### Requirement
Exactly the lines from the first line of the records to the line holding "We have demonstrated that" should be duplicated, and nothing more; pictures stay out.

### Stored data
*** Block opens ***
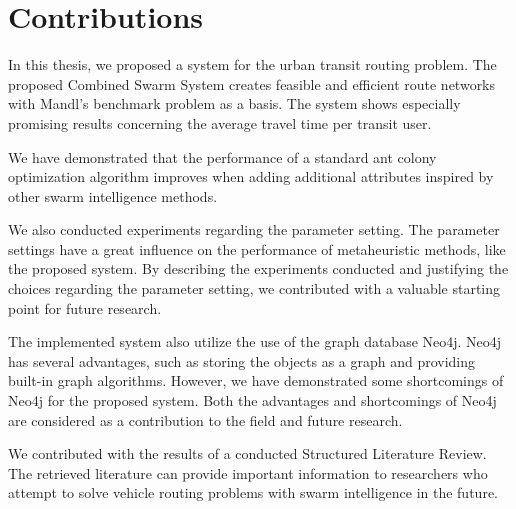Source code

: \section{Contributions}
\label{sec:contributions}

%

In this thesis, we proposed a system for the urban transit routing problem. The proposed Combined Swarm System creates feasible and efficient route networks with Mandl's benchmark problem\citep{mandl79} as a basis. The system shows especially promising results concerning the average travel time per transit user. 

We have demonstrated that the performance of a standard ant colony optimization algorithm improves when adding additional attributes inspired by other swarm intelligence methods. 

We also conducted experiments regarding the parameter setting. The parameter settings have a great influence on the performance of metaheuristic methods, like the proposed system. By describing the experiments conducted and justifying the choices regarding the parameter setting, we contributed with a valuable starting point for future research. 

The implemented system also utilize the use of the graph database Neo4j. Neo4j has several advantages, such as storing the objects as a graph and providing built-in graph algorithms. However, we have demonstrated some shortcomings of Neo4j for the proposed system. Both the advantages and shortcomings of Neo4j are considered as a contribution to the field and future research. 

We contributed with the results of a conducted Structured Literature Review. The retrieved literature can provide important information to researchers who attempt to solve vehicle routing problems with swarm intelligence in the future. 




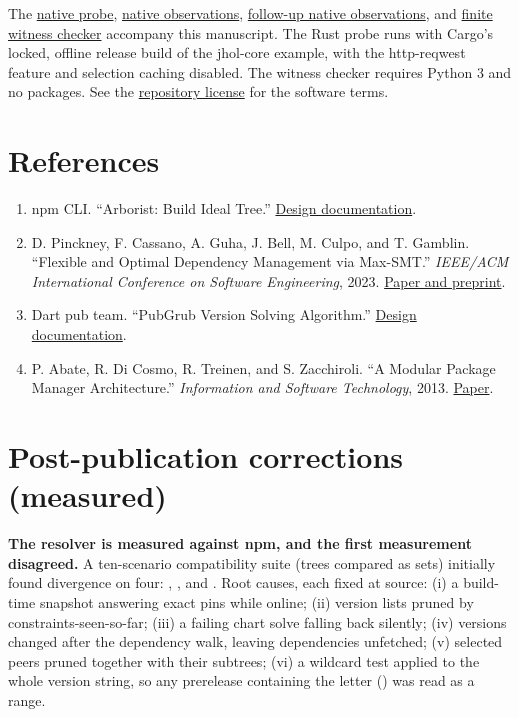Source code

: \documentclass[
  11pt,
  letterpaper,
]{article}
\providecommand{\tightlist}{%
  \setlength{\itemsep}{0pt}\setlength{\parskip}{0pt}}
\begin{document}
The \href{../../crates/jhol-core/examples/jagr_paper_iv_probe.rs}{native
probe},
\href{../architecture/experiments/jagr-infinite-native-probe-2026-11-13.json}{native
observations},
\href{../architecture/experiments/jagr-infinite-native-probe-release-edges-2026-11-13.json}{follow-up
native observations}, and
\href{../../scripts/bench/jagr_iv_witness.py}{finite witness checker}
accompany this manuscript. The Rust probe runs with Cargo's locked,
offline release build of the jhol-core example, with the http-reqwest
feature and selection caching disabled. The witness checker requires
Python 3 and no packages. See the \href{../../LICENSE}{repository
license} for the software terms.

\section*{References}\label{references}

\begin{enumerate}
\def\labelenumi{\arabic{enumi}.}
\tightlist
\item
  npm CLI. ``Arborist: Build Ideal Tree.''
  \href{https://github.com/npm/cli/blob/latest/workspaces/arborist/docs/ideal-tree.md}{Design
  documentation}.
\item
  D. Pinckney, F. Cassano, A. Guha, J. Bell, M. Culpo, and T. Gamblin.
  ``Flexible and Optimal Dependency Management via Max-SMT.''
  \emph{IEEE/ACM International Conference on Software Engineering},
  2023. \href{https://arxiv.org/abs/2203.13737}{Paper and preprint}.
\item
  Dart pub team. ``PubGrub Version Solving Algorithm.''
  \href{https://dart.googlesource.com/pub.git/+/f27dcfdb/doc/solver.md}{Design
  documentation}.
\item
  P. Abate, R. Di Cosmo, R. Treinen, and S. Zacchiroli. ``A Modular
  Package Manager Architecture.'' \emph{Information and Software
  Technology}, 2013.
  \href{https://www.dicosmo.org/Articles/2013-AbateDiCosmoTreinenZacchiroli-Ist.pdf}{Paper}.
\end{enumerate}


\section*{Post-publication corrections (measured)}

\textbf{The resolver is measured against npm, and the first measurement disagreed.} A ten-scenario
compatibility suite (trees compared as  sets) initially found divergence on four:
, ,  and . Root causes, each fixed at source:
(i) a build-time snapshot answering exact pins while online; (ii) version lists pruned by
constraints-seen-so-far; (iii) a failing chart solve falling back silently; (iv) versions changed
after the dependency walk, leaving dependencies unfetched; (v) selected peers pruned together with
their subtrees; (vi) a wildcard test applied to the whole version string, so any prerelease
containing the letter  () was read as a range.
\end{document}
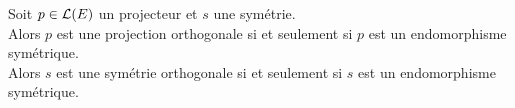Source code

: \documentclass{book}
\begin{document}
\begin{Proposition}
Soit $p \in \mathcal{L}(E)$ un projecteur et $s$ une symétrie.\\
 Alors $p$ est une projection orthogonale si et seulement si $p$ est un endomorphisme symétrique.\\
  Alors $s$ est une symétrie orthogonale si et seulement si $s$ est un endomorphisme symétrique.
\end{Proposition}
\end{document}
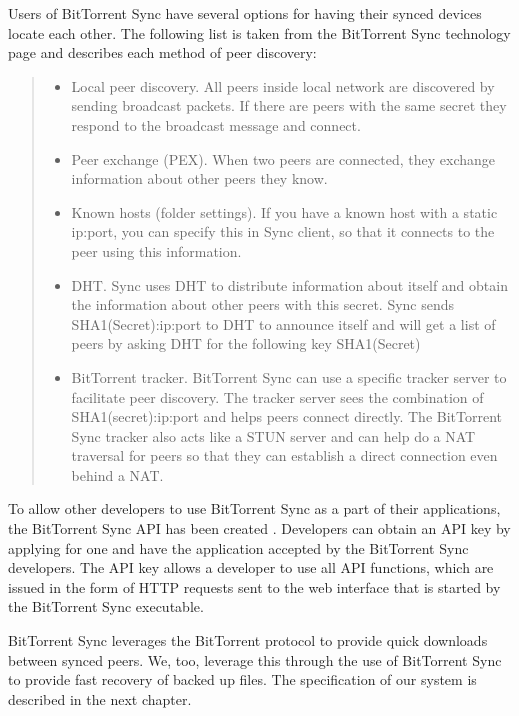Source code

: \documentclass[12pt]{report}
\begin{document}
Users of BitTorrent Sync have several options for having their synced devices locate each other. The following list is taken from the BitTorrent Sync technology page \cite{btsynctech} and describes each method of peer discovery:

\begin{quote}
\begin{itemize}
\item Local peer discovery. All peers inside local network are discovered by sending broadcast packets. If there are peers with the same secret they respond to the broadcast message and connect.
\item Peer exchange (PEX). When two peers are connected, they exchange information about other peers they know.
\item Known hosts (folder settings). If you have a known host with a static ip:port, you can specify this in Sync client, so that it connects to the peer using this information.
\item DHT. Sync uses DHT to distribute information about itself and obtain the information about other peers with this secret. Sync sends SHA1(Secret):ip:port to DHT to announce itself and will get a list of peers by asking DHT for the following key SHA1(Secret)
\item BitTorrent tracker. BitTorrent Sync can use a specific tracker server to facilitate peer discovery. The tracker server sees the combination of SHA1(secret):ip:port and helps peers connect directly. The BitTorrent Sync tracker also acts like a STUN server and can help do a NAT traversal for peers so that they can establish a direct connection even behind a NAT.
\end{itemize}
\end{quote}

To allow other developers to use BitTorrent Sync as a part of their applications, the BitTorrent Sync API has been created \cite{btsyncapi}. Developers can obtain an API key by applying for one and have the application accepted by the BitTorrent Sync developers. The API key allows a developer to use all API functions, which are issued in the form of HTTP requests sent to the web interface that is started by the BitTorrent Sync executable.

BitTorrent Sync leverages the BitTorrent protocol to provide quick downloads between synced peers. We, too, leverage this through the use of BitTorrent Sync to provide fast recovery of backed up files. The specification of our system is described in the next chapter.
\end{document}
*** Block closes ***
### The answer
Source code

: \section{Contributions}
\label{sec:contributions}

%

In this thesis, we proposed a system for the urban transit routing problem. The proposed Combined Swarm System creates feasible and efficient route networks with Mandl's benchmark problem\citep{mandl79} as a basis. The system shows especially promising results concerning the average travel time per transit user. 

We have demonstrated that the performance of a standard ant colony optimization algorithm improves when adding additional attributes inspired by other swarm intelligence methods. 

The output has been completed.